The second category puts in its list children who work full time, particularly if they are of an extremely early age. Those children usually spending long hours in working causing substantial harm to the child’s body psychological condition, i.e., heavy load and exhausting jobs in transport locations cause children to be be subject to injuries because of traffic accidents.
The UNICEF stressed that some employers give no chance to children to acquire enough skills or qualification. On the contrary, they oppress, humiliate and degrade their dignity in many ways. There were also some reports of slavery and sexual assault against working children.
In 1919 the international labor office was founded to undertake the responsibility of combating children labor as it listed in its constitution the obligation of reducing work of labor children in industry with article no. 5 – 1919 which prohibited the working of children under 14 in any industry. Moreover it issued accord no. 138-1973 in which it outlined 15 years as a minimum age for children labor and 18 years for the fatigued and dangerous labor.
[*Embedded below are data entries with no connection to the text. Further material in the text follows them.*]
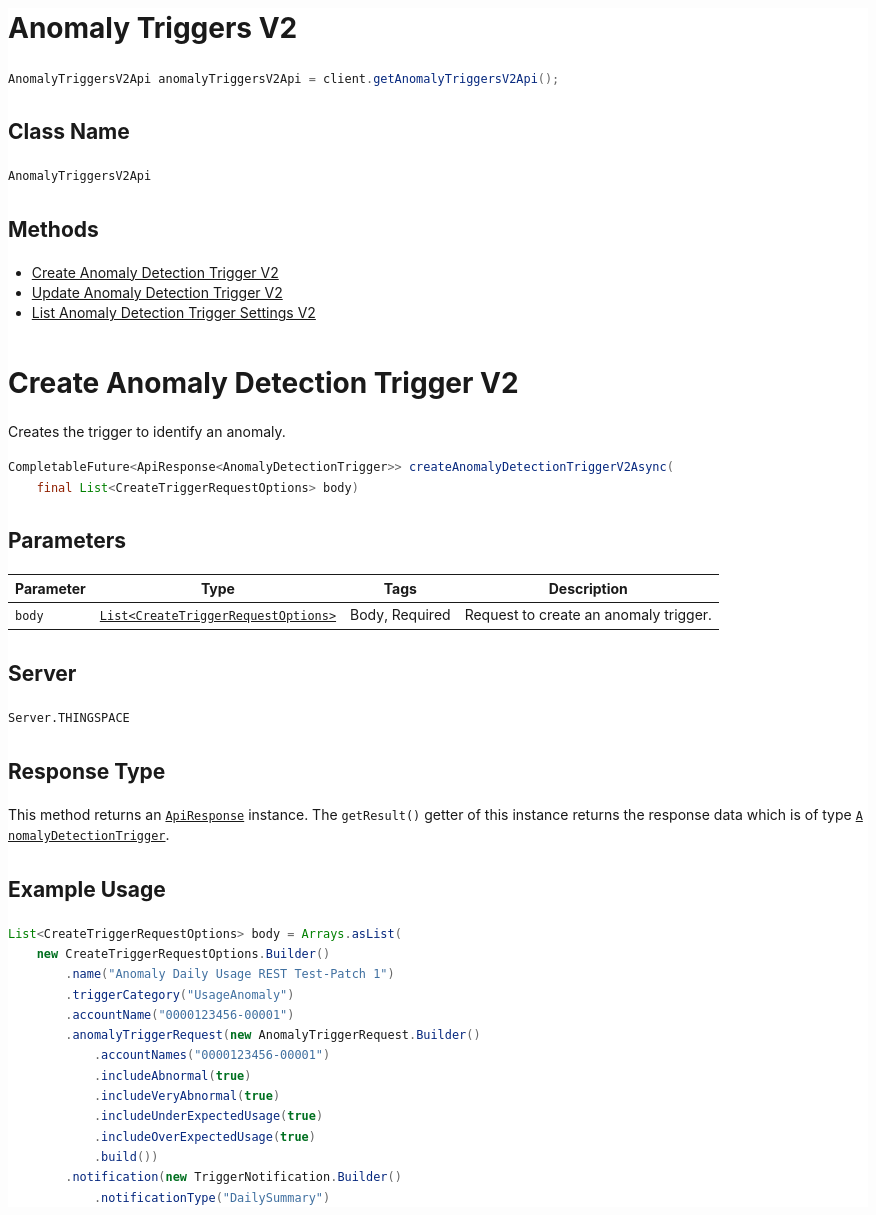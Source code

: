 # Anomaly Triggers V2

```java
AnomalyTriggersV2Api anomalyTriggersV2Api = client.getAnomalyTriggersV2Api();
```

## Class Name

`AnomalyTriggersV2Api`

## Methods

* [Create Anomaly Detection Trigger V2](../../doc/controllers/anomaly-triggers-v2.md#create-anomaly-detection-trigger-v2)
* [Update Anomaly Detection Trigger V2](../../doc/controllers/anomaly-triggers-v2.md#update-anomaly-detection-trigger-v2)
* [List Anomaly Detection Trigger Settings V2](../../doc/controllers/anomaly-triggers-v2.md#list-anomaly-detection-trigger-settings-v2)


# Create Anomaly Detection Trigger V2

Creates the trigger to identify an anomaly.

```java
CompletableFuture<ApiResponse<AnomalyDetectionTrigger>> createAnomalyDetectionTriggerV2Async(
    final List<CreateTriggerRequestOptions> body)
```

## Parameters

| Parameter | Type | Tags | Description |
|  --- | --- | --- | --- |
| `body` | [`List<CreateTriggerRequestOptions>`](../../doc/models/create-trigger-request-options.md) | Body, Required | Request to create an anomaly trigger. |

## Server

`Server.THINGSPACE`

## Response Type

This method returns an [`ApiResponse`](../../doc/api-response.md) instance. The `getResult()` getter of this instance returns the response data which is of type [`AnomalyDetectionTrigger`](../../doc/models/anomaly-detection-trigger.md).

## Example Usage

```java
List<CreateTriggerRequestOptions> body = Arrays.asList(
    new CreateTriggerRequestOptions.Builder()
        .name("Anomaly Daily Usage REST Test-Patch 1")
        .triggerCategory("UsageAnomaly")
        .accountName("0000123456-00001")
        .anomalyTriggerRequest(new AnomalyTriggerRequest.Builder()
            .accountNames("0000123456-00001")
            .includeAbnormal(true)
            .includeVeryAbnormal(true)
            .includeUnderExpectedUsage(true)
            .includeOverExpectedUsage(true)
            .build())
        .notification(new TriggerNotification.Builder()
            .notificationType("DailySummary")
```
Later on further measures were taken by the international recommendation no. 4 to protect the working children.
Yemen is one of the developing countries which continues to suffer hardly from children labor and in that respect, the government issued resolution no. 5 for 1995 which comprised a number of conditions to organize the work of children.
The locally carried out studies indicated that existing child labor in Yemen was either assistance labor or craftsmanship including smithery, car repair and lubricating, traditional hotel services, grocery and working in the agricultural fields.
In accordance with statistics carried out by Central Organization for Statistics in 1999, it totaled the number of children in the Republic of Yemen at 433,701 between the age of 6 and 14, 25,509 out of them live in the urban and 408,192 live in he rural areas.
Also, some of fielding studies which tackled the social,cultural, health and economical situations of the children, clarified that 15% of them did not enroll in primary school, 97% of the m have illiterate mothers, and 23% chew qat and smoke cigarettes.
The reasons behind child labor in Yemen can be specified by:
1- poverty
2- temptations given by the owners of factories to the children to work
3- the inability of most of poor families to afford the expenses of education, hence they prefer to have their children work instead.
Following approving the accord of the international children rights issued by the UN, our country established a coalition of more than 43 societies, organizations and non-governmental organizations aiming at adopting children issues and defending their rights.
Yet, several recommendations and suggestions were presented for halting the phenomenon of children labor, among them were studying the reasons and creating the programs and strategies that provide alternatives to labor children, and also by providing social security to the poor families and using mass media in explaining perils of children labor and activating the implementation of the laws relevant to children rights.